Chi conosce Genova sa che le alture che contornano questo strategico golfo dell’alto Tirreno sono punteggiate da un sistema di fortificazioni militari, costruite in diverse epoche, che ha segnato gli eventi della storia della città: sedici forti principali e ottantacinque bastioni distribuiti lungo diciannove chilometri. I forti, inizialmente edificati dalla Repubblica a difesa del territorio, vennero riconsiderati, manotenuti ed utilizzati in epoca napoleonica, poi durante il Risorgimento e sino alla Prima e alla Seconda guerra mondiale.
Tra gli altri, il forte San Martino fu realizzato a partire dal 1820 dal governo sabaudo e terminato nel 1832, a difesa delle allora municipalità autonome di Albaro e San Martino, in quello che è oggi un quartiere del levante cittadino. Presto circondato dall’espansione urbanistica, stante la sua posizione favorevole per la difesa di attacchi dal cielo e dal mare venne comunque impiegato per ospitare nel tempo postazioni di artiglieria ed una batteria contraerea.
Il 14 gennaio del 1944, fu invece teatro di un eccidio di partigiani ad opera dei nazifascisti, tuttora vivido nella memoria delle Istituzioni e della cittadinanza e ricordato annualmente, che vide un particolare episodio di apparente insubordinazione di un plotone di carabinieri, che merita di essere ricordato.
Il tenente Giuseppe Avezzano Comes, originario di Monopoli – in provincia di Bari –, ove era nato il 24 marzo 1915, nel settembre 1943 si trovava sbandato con i suoi carabinieri nei Balcani, dopo che nella confusione sorta dall’armistizio firmato a Cassibile, le disposizioni provenienti dall’Alto Comando avevano ricalcato il discorso alla nazione proveniente via radio dal Generale Badoglio: “ogni atto di ostilità contro le forze anglo-americane deve cessare da parte delle forze italiane in ogni luogo. Esse però reagiranno ad eventuali attacchi da qualsiasi altra provenienza”. Gli ex alleati tedeschi assunsero da subito una postura ostile, e Avezzano per sottrarsi ad una possibile cattura solo nel dicembre successivo, dopo un lungo viaggio per terra e mare, era riuscito a raggiungere Genova, per presentarsi ai superiori presso quel Comando Legione e porsi a disposizione là dove era stato in forza prima dell’invio in teatro oltremare. Qui fu posto al comando di un nucleo di carabinieri come lui rientrati dall’estero e da altre parti d’Italia, addetti a compiti di ordine e sicurezza pubblica, con particolare riferimento a gallerie e rifugi antiaerei e soccorso ai sinistrati dopo le incursioni aeree e navali che continuavano a martoriare il capoluogo ligure.

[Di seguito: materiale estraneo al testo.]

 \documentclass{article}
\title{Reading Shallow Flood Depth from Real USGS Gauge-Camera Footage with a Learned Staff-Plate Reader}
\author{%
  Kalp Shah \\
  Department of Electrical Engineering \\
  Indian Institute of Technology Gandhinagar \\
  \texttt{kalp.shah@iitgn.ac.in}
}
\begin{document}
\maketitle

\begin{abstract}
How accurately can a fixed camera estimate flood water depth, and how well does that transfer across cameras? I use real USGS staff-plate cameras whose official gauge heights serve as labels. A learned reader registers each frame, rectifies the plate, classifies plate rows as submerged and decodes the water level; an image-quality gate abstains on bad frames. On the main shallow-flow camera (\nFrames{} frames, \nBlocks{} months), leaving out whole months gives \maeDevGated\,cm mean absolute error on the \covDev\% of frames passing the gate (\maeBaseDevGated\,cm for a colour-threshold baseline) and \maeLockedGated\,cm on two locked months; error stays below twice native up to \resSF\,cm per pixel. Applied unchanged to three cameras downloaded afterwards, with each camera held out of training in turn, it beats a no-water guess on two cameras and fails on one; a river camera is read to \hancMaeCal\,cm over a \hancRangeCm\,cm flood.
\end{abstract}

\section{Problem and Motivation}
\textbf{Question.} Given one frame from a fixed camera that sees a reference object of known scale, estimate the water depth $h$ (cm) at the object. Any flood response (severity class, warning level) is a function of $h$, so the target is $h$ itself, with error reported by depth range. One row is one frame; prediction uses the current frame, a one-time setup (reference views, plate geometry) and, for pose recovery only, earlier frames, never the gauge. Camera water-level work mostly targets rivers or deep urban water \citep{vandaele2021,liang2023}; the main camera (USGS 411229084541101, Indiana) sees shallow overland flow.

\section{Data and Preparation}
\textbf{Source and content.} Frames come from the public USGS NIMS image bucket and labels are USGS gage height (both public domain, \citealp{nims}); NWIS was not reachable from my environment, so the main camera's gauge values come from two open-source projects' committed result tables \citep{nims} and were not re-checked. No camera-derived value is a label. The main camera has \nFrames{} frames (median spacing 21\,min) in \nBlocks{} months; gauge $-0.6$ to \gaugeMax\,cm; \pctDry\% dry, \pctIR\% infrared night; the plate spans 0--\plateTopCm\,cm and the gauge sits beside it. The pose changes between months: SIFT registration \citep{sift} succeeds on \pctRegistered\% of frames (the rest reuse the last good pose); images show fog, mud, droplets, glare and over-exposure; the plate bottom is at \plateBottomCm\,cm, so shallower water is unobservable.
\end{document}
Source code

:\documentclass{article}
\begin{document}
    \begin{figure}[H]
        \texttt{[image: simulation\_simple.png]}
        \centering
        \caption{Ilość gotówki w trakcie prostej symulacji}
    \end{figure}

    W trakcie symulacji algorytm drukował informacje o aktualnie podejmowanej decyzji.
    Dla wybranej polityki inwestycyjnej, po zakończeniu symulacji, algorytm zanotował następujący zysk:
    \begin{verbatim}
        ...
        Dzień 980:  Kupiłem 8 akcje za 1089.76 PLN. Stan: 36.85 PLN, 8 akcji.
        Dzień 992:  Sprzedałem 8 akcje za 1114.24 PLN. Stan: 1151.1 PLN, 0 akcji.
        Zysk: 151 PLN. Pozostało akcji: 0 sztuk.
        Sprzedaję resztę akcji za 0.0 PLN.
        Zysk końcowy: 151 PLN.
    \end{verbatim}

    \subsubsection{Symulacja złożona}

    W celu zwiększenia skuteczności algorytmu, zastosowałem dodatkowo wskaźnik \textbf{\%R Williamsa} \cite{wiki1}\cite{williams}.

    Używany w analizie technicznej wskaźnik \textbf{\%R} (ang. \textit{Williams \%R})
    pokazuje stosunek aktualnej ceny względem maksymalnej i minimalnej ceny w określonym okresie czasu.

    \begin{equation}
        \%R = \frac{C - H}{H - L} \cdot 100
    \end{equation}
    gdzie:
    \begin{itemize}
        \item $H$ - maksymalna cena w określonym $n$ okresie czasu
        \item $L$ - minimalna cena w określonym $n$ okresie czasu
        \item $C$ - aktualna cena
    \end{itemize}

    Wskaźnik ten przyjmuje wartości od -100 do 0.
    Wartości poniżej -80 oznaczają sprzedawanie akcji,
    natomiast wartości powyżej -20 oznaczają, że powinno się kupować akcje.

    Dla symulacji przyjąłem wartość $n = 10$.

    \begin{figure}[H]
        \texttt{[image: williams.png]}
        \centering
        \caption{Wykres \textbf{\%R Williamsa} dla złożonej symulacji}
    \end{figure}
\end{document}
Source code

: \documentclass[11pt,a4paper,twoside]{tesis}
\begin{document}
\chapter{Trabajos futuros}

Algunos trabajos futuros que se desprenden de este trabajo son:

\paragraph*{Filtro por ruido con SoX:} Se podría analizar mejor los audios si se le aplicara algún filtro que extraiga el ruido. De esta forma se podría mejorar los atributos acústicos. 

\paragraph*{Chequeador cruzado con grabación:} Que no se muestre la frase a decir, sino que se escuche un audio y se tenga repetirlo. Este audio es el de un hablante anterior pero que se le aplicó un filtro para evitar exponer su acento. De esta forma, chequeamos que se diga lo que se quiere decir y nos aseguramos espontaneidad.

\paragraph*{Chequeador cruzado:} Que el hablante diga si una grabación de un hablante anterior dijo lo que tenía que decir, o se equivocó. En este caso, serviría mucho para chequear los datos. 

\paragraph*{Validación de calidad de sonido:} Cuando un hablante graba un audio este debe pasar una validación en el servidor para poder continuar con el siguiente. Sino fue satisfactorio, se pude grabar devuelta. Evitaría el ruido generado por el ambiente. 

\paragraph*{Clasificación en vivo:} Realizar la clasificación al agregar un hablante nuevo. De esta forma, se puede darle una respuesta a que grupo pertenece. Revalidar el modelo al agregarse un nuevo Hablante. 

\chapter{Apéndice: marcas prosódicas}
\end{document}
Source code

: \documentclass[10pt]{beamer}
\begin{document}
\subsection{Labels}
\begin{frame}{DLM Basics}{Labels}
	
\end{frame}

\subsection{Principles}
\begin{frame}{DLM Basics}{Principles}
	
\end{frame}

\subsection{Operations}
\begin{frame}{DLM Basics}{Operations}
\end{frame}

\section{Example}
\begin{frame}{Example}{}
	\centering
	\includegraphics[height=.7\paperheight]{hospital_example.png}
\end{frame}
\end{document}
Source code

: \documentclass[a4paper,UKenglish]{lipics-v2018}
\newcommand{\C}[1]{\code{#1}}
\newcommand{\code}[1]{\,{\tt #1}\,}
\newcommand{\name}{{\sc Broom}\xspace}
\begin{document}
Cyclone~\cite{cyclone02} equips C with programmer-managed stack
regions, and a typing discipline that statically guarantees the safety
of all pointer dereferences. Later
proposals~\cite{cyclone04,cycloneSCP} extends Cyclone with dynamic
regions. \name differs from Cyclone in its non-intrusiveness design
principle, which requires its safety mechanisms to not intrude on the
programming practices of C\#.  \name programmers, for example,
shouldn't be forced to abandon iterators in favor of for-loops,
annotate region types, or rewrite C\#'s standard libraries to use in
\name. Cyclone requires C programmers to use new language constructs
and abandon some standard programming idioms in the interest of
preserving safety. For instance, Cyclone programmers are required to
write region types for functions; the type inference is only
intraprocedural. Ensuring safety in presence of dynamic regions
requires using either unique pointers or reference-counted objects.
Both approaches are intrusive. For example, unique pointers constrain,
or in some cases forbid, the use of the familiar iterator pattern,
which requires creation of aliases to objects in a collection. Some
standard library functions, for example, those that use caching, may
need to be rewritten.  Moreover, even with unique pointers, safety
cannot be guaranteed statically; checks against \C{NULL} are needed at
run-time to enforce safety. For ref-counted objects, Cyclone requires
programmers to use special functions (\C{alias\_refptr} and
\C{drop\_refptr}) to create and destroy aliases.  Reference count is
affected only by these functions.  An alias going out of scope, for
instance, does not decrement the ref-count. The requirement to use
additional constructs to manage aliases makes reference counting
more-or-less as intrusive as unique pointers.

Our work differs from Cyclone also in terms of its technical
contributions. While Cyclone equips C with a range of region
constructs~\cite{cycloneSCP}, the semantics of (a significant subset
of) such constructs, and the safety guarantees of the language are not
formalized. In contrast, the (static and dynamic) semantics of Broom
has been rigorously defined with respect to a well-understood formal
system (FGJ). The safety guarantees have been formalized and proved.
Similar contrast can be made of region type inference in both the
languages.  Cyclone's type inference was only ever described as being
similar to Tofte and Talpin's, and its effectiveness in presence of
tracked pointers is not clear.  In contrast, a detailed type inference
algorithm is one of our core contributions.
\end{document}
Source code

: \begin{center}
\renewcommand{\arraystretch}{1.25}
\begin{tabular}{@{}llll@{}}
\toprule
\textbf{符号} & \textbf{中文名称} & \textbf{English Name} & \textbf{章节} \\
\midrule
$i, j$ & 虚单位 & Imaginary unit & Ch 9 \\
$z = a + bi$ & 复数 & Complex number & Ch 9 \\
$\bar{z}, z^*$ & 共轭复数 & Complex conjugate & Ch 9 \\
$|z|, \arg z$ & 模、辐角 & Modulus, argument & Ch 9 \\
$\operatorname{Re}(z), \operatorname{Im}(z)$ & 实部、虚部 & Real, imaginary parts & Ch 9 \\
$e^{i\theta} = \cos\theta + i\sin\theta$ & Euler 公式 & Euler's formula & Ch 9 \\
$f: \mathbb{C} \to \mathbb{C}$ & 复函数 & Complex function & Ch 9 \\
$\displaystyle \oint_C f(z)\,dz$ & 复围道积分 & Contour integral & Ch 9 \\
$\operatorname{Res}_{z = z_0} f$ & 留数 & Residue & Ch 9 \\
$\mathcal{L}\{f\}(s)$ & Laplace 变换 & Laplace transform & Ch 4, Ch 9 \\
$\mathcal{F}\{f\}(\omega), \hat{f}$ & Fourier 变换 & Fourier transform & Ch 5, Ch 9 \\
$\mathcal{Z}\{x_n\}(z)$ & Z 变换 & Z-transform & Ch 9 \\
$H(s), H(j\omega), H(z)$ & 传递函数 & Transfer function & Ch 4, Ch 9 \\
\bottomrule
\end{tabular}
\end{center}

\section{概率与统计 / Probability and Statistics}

Ad avvenuta costituzione della Repubblica Sociale Italiana (RSI) dal 23 settembre 1943, in quel periodo confuso ed instabile, i tedeschi esercitavano un controllo non solo sulle istituzioni governative situate sul lago di Garda, ma anche su quelle periferiche, spalleggiati da fedelissimi del regime. I primi sostenitori erano gli appartenenti alla formalmente istituita l’8 dicembre 1943 Guardia Nazionale Repubblicana (GNR), erede della Milizia Nazionale (MVSN), con l'obiettivo di incorporare e sostituire le forze di polizia esistenti, carabinieri compresi, a loro volta visti con sospetto dai nazisti, che imputavano loro inclinazioni monarchiche e temevano la potenziale collaborazione con i partigiani antifascisti e le forze cobelligeranti italiane. Ben presto la GNR (i cui appartenenti continuavano comunemente ad esser chiamati “miliziani”) fu pesantemente coinvolta in azioni repressive contro la Resistenza italiana. Partecipò a rastrellamenti e rappresaglie, spesso insieme alle forze tedesche. Fu anche utilizzata per combattere il banditismo e mantenere l'ordine nei territori occupati, dando corpo a quello che è ricordato come il brutale apparato di sicurezza della RSI durante le ultime fasi della Seconda guerra mondiale.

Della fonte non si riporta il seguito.